Something is working for you. I
have a friend who is 24 and when I told her I was going to be talking
with you, all she could talk about was finding out how you got your
awesome body.

Oh yeah, I have a bangin’ bikini bod. Which Paris
Hilton, my BFF, revealed to me. ʼCause Paris got me in a bikini for the
first time in like fucking 10 years, and then when the paparazzi took
our pictures -- because, golly gosh, I wonder who called them? -- next thing
you know, I’m pretty much splitting my time between gay activism and
bikini modeling. I’m being tugged in both directions.





I’m only doing one of those things, fortunately for the rest of the world.
I assume it’s bikini modeling!

Yes, exactly. 
I feel your pain.

[Laughs] Any hot lesbian action in your book?
I
would love to have a hot lesbian relationship, but, I’m gonna be honest,
I would probably be doing it for the publicity. Currently, I think the
best person I could have a lesbian relationship with would be Kate
Gosselin from Jon & Kate Plus 8. Because I think that would get us
on the cover of Us Weekly faster than anything.

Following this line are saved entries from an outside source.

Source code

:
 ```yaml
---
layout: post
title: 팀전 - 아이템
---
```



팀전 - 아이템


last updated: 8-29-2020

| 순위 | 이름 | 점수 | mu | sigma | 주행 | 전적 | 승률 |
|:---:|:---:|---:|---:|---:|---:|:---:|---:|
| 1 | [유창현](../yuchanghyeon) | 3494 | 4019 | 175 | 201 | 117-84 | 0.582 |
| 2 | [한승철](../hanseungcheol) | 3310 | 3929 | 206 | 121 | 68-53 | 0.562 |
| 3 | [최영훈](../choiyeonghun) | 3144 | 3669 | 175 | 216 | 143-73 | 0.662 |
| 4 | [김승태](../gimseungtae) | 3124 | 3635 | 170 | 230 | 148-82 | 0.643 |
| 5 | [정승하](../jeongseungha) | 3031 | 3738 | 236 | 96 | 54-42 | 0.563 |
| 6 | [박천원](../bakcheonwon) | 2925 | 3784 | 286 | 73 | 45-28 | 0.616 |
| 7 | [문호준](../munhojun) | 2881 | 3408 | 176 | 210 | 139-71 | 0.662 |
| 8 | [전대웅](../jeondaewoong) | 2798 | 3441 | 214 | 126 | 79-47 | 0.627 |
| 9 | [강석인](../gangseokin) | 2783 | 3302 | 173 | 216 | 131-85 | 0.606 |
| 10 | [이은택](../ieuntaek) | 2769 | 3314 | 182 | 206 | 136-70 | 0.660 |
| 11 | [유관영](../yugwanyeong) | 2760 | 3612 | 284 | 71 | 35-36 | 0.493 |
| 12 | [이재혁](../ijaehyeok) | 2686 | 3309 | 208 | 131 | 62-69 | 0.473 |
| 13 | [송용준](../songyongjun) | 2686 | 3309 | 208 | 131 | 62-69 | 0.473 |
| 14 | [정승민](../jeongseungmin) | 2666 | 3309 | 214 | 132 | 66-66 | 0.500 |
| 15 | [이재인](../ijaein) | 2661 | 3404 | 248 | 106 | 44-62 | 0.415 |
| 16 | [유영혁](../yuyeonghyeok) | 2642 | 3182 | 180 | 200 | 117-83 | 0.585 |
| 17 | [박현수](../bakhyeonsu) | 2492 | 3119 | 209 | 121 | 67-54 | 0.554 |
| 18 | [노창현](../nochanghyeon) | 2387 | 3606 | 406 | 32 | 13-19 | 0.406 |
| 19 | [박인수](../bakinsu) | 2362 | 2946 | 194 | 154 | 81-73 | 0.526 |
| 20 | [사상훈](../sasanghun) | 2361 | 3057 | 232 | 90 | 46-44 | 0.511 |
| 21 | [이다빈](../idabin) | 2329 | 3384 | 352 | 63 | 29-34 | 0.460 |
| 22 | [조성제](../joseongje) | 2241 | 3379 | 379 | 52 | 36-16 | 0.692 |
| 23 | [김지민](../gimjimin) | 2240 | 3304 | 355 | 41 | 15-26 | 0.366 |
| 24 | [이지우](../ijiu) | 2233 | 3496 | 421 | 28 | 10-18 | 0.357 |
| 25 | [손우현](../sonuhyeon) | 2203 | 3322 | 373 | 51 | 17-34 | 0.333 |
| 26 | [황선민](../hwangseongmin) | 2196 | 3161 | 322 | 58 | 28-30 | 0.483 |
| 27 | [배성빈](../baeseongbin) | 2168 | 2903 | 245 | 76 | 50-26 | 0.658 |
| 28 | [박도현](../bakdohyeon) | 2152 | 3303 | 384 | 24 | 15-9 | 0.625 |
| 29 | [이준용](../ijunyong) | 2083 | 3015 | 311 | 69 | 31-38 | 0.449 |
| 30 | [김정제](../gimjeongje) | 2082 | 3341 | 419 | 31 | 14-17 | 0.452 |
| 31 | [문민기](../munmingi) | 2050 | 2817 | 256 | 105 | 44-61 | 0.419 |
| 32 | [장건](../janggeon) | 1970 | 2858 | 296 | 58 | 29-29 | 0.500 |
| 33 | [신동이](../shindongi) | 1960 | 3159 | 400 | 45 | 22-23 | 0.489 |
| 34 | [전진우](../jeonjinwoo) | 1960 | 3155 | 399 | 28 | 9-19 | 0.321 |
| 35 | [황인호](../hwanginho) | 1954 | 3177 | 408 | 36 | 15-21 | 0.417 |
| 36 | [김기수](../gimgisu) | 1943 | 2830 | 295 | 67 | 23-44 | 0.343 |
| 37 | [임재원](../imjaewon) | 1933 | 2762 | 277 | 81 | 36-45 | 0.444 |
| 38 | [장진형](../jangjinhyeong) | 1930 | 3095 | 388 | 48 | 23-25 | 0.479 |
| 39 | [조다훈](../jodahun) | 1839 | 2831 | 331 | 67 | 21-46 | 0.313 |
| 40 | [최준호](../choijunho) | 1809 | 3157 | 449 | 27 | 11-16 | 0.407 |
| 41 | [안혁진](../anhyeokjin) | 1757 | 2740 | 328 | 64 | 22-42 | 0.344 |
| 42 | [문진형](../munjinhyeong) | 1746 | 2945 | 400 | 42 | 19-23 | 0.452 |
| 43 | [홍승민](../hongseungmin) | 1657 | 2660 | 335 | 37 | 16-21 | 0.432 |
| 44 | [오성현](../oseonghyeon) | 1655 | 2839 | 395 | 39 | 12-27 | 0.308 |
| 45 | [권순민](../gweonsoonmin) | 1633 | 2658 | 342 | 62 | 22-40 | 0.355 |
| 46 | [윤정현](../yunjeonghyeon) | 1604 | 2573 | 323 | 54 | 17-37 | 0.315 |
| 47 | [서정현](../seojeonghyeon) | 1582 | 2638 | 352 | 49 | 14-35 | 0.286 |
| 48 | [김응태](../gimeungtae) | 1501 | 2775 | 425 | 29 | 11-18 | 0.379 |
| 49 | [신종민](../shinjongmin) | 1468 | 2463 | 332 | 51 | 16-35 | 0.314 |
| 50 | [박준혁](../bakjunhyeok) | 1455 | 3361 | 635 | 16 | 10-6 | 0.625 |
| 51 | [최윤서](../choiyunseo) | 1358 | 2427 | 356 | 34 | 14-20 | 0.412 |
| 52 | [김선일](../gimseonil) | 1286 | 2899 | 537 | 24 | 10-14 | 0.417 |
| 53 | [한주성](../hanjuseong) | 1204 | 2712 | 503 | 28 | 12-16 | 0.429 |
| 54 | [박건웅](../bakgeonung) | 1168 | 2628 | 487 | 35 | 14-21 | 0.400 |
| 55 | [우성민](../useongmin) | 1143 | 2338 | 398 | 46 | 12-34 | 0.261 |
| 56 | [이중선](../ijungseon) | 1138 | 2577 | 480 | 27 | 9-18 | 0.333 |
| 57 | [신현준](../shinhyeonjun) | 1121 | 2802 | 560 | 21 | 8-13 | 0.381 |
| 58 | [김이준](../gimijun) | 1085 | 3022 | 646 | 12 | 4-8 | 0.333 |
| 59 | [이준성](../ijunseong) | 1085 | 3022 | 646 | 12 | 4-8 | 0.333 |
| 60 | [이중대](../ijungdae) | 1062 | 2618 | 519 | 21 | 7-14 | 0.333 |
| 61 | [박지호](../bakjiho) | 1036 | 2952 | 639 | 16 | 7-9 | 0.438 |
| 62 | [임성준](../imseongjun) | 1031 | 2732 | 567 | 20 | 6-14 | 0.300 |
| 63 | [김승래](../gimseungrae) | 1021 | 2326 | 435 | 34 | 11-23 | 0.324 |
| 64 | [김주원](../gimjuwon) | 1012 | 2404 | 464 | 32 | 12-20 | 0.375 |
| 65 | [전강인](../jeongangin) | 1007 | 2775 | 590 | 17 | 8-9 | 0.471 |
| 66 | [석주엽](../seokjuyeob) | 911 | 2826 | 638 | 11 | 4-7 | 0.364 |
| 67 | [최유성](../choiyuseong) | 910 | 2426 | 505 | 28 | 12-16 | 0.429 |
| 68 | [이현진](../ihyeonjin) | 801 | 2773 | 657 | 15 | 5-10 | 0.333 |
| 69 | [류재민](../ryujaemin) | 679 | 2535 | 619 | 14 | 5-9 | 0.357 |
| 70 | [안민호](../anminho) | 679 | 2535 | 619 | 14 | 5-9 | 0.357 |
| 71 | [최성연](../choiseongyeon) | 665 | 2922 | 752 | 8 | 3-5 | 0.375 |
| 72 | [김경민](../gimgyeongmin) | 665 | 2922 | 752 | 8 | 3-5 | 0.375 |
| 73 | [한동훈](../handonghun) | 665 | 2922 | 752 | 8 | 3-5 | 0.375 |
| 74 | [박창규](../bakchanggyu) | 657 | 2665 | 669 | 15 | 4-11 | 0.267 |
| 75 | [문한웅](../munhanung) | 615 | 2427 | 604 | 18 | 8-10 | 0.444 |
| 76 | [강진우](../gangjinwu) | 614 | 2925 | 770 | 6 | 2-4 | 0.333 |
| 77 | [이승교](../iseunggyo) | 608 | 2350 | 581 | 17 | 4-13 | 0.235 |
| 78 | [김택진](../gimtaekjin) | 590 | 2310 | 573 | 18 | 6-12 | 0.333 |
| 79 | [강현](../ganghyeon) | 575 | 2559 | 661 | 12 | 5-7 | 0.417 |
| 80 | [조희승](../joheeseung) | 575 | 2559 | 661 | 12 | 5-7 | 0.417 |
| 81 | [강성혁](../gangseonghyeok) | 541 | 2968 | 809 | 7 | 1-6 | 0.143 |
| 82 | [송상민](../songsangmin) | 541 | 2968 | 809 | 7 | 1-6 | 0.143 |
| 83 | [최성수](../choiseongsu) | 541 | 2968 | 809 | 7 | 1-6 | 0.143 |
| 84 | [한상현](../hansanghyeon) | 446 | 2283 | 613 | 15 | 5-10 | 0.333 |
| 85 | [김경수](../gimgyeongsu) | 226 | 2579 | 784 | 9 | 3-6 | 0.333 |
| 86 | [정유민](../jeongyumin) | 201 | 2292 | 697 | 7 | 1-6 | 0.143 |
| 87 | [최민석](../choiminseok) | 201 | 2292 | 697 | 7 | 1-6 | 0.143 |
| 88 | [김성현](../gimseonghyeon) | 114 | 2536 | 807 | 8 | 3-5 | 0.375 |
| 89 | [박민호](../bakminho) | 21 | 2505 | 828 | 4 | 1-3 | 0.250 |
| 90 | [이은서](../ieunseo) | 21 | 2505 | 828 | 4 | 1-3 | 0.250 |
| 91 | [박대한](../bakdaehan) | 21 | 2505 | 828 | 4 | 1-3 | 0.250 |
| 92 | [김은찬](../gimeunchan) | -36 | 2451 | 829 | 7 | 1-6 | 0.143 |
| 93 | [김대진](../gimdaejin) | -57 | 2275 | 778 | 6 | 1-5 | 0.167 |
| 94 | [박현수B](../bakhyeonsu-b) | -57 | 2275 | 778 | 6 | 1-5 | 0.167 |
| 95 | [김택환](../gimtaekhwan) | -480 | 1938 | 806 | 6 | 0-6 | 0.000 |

She kind of has that look going on. Suze Orman hair.
Yeah,
exactly, she already has the lesbian haircut. I could get a matching
haircut and I would be happy to go down on her and then, accidentally,
the paparazzi are there!

Some pictures for your next book?
Yeah! If not, I think maybe a lesbian one-nighter with Dina Lohan could be a good photo op.

That would be…brave.
Exactly. It would be One Night in Heaven in Long Island.